Ruth Lowe (m Cohen, m Sandler). Songwriter, pianist, b Toronto, of US-Canadian parents, 12 Aug 1914, naturalized US 1937, naturalized Canadian 1942, d Toronto 4 Jan 1981.

Ruth Lowe (m Cohen, m Sandler). Songwriter, pianist, b Toronto, of US-Canadian parents, 12 Aug 1914, naturalized US 1937, naturalized Canadian 1942, d Toronto 4 Jan 1981. After living in her early teens in California, she became a songplugger, playing piano in Toronto music stores at 16, promoting the sale of sheet music. With Sair Lee she performed in a two-piano team in Toronto nightclubs, and under the name Nancy Lee she worked in 1933 with the singer George Taggart on radio station CKNC. She was staff pianist with CKLC; sang with The Shadows, a female vocal trio, on CKNC; and performed with Red Hickey's dance band before joining Ina Ray Hutton's all-girl orchestra 1935-7 in the USA. She was pianist 1937-9 with the publishers Bregman, Vocco, and Conn in Chicago.
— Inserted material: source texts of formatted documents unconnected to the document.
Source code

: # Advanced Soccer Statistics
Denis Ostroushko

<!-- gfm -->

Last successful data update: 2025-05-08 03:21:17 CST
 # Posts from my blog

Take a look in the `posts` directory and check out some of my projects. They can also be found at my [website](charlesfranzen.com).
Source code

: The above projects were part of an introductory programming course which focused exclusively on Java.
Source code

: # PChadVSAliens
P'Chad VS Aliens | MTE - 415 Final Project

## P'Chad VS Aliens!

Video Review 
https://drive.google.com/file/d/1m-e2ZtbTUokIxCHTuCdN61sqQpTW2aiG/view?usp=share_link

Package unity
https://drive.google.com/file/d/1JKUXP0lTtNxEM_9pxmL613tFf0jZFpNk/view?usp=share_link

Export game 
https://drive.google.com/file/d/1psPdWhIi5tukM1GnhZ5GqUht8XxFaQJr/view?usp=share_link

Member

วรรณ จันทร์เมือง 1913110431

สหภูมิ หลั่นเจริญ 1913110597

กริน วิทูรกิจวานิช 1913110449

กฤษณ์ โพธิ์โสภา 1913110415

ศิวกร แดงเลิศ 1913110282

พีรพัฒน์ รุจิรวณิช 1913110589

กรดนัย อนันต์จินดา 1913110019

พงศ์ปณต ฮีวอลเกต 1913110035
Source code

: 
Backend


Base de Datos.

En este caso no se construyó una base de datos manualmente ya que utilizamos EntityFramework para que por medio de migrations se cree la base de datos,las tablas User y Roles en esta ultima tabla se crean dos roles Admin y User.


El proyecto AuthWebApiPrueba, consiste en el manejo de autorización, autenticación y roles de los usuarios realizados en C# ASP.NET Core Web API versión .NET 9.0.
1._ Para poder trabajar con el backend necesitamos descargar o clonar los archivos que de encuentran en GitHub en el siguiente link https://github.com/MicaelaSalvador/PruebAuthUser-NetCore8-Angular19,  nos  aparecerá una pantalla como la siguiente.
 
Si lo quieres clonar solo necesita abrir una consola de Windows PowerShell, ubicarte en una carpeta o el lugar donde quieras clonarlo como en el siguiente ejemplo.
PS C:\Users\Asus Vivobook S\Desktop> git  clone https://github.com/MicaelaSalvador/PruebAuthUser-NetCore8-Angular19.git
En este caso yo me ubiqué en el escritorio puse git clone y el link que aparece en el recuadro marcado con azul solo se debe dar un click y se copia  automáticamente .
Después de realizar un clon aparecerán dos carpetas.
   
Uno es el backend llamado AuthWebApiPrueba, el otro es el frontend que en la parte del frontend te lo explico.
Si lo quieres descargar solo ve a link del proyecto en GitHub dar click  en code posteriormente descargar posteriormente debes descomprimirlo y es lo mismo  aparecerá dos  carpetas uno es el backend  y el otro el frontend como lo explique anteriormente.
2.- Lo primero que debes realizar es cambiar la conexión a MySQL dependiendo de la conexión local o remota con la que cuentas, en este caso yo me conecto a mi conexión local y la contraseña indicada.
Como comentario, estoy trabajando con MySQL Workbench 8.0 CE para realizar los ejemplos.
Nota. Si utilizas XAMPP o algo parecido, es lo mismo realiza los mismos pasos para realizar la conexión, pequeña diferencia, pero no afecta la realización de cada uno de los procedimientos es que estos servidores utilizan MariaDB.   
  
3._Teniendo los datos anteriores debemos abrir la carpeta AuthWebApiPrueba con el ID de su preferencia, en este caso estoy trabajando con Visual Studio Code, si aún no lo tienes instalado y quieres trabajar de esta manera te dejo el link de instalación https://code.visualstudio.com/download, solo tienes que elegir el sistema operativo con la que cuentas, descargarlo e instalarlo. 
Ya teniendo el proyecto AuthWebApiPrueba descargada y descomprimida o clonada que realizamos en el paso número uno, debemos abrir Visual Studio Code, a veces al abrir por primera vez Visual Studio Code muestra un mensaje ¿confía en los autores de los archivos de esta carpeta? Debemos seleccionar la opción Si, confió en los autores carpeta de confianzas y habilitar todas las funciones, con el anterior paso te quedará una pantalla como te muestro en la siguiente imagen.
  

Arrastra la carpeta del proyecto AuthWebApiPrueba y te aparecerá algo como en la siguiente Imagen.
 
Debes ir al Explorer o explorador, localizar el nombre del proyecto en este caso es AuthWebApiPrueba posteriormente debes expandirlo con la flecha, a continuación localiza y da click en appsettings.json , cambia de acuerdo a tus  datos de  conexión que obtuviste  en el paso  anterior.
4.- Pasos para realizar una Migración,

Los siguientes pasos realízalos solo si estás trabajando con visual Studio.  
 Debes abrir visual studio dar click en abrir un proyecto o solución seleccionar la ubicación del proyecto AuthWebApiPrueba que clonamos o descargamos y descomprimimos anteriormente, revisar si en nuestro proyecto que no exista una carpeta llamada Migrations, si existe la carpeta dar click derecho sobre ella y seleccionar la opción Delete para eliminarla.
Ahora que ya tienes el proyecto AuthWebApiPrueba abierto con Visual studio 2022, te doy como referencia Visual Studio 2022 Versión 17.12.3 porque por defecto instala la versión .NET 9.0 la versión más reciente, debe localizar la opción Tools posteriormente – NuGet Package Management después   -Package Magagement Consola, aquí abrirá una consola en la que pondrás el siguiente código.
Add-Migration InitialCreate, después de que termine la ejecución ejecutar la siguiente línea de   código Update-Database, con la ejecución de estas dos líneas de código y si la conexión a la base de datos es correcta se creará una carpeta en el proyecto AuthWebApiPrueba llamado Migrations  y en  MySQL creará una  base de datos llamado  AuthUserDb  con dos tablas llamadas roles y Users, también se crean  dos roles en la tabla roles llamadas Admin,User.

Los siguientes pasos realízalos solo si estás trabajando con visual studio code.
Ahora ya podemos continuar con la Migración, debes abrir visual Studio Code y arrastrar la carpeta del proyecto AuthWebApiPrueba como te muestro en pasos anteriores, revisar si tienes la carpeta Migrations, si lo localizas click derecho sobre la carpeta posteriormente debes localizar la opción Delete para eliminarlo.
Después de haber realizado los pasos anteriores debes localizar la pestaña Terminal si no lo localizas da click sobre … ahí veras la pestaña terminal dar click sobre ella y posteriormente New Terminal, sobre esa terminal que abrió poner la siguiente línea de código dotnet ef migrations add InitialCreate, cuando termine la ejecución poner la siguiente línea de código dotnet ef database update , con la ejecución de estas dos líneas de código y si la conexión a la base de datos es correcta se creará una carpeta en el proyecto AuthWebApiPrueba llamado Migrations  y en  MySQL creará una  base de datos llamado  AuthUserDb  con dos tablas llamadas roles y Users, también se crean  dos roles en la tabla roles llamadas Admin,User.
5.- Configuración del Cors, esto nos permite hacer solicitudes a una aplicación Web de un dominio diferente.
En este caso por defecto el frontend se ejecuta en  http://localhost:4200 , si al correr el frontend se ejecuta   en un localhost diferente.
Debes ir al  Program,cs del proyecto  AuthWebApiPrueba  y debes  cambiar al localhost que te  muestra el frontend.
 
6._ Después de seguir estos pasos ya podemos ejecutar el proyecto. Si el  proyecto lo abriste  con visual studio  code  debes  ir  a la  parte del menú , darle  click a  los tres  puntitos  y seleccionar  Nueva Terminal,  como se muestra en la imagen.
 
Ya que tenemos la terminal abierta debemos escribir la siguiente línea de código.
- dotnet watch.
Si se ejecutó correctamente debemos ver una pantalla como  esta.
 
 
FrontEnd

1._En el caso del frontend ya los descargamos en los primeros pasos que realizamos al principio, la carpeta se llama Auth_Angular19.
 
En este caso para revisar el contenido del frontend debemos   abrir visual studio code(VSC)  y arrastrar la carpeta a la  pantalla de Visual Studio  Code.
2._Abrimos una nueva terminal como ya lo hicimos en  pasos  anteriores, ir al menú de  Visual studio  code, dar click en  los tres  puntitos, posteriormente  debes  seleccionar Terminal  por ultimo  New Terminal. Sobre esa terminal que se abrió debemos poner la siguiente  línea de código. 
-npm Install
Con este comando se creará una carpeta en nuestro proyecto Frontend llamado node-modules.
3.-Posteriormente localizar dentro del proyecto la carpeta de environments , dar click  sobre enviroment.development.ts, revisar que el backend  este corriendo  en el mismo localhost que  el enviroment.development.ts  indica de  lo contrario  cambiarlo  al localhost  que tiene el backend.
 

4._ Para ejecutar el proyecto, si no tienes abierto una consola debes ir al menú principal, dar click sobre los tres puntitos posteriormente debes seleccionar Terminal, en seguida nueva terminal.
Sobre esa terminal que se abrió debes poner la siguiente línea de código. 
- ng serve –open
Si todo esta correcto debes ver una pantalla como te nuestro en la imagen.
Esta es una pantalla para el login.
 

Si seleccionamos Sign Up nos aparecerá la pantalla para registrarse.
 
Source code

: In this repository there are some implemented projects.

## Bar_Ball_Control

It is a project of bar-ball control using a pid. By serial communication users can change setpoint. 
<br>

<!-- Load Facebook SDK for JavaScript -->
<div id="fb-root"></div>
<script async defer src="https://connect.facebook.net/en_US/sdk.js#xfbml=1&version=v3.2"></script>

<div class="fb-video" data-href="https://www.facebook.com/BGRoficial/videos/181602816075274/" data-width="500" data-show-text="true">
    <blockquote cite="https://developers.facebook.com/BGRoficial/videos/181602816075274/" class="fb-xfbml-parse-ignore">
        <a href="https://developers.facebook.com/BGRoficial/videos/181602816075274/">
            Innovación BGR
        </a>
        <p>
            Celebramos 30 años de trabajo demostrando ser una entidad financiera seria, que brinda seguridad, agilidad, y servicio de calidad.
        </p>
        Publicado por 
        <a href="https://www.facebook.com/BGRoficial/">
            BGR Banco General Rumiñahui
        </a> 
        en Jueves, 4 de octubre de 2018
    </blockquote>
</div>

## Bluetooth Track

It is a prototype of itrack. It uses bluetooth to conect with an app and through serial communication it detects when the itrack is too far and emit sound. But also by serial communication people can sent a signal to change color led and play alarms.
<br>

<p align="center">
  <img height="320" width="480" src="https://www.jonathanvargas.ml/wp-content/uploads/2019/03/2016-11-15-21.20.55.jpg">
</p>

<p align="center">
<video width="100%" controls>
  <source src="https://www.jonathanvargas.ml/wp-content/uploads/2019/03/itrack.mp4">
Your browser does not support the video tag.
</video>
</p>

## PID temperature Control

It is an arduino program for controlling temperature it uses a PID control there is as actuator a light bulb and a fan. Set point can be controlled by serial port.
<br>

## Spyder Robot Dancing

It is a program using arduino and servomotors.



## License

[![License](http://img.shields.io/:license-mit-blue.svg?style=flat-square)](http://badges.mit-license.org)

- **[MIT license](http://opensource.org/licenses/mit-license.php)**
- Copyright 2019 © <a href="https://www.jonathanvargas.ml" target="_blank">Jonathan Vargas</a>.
Lowe returned in 1939 to Toronto, where she was an accompanist on CBL and wrote her first hit song, I'll Never Smile Again. Collaborating on a number of other songs, she wrote the music for "Too Beautiful to Last" (Feist 1940) and the lyrics for "Put Your Dreams Away (For Another Day)" (Barton Music 1942), which was for many years Frank Sinatra's closing theme song. The latter song has also been recorded by Perry Como and Barry Manilow, and was sung by Gisèle MacKenzie on CBC Radio in 1950.

Lowe retired from performance in the early 1940s but continued to compose. The musical Ruthie, based on Lowe's life and employing several of her songs, was staged by Dinah Christie and produced in 1990 by the Smile Theatre Company of Toronto. The songwriter's story is chronicled in the video documentary I'll Never Smile Again: The Ruth Lowe Story (Great North Productions Inc., 2001), which was broadcast as part of the television series The Canadians.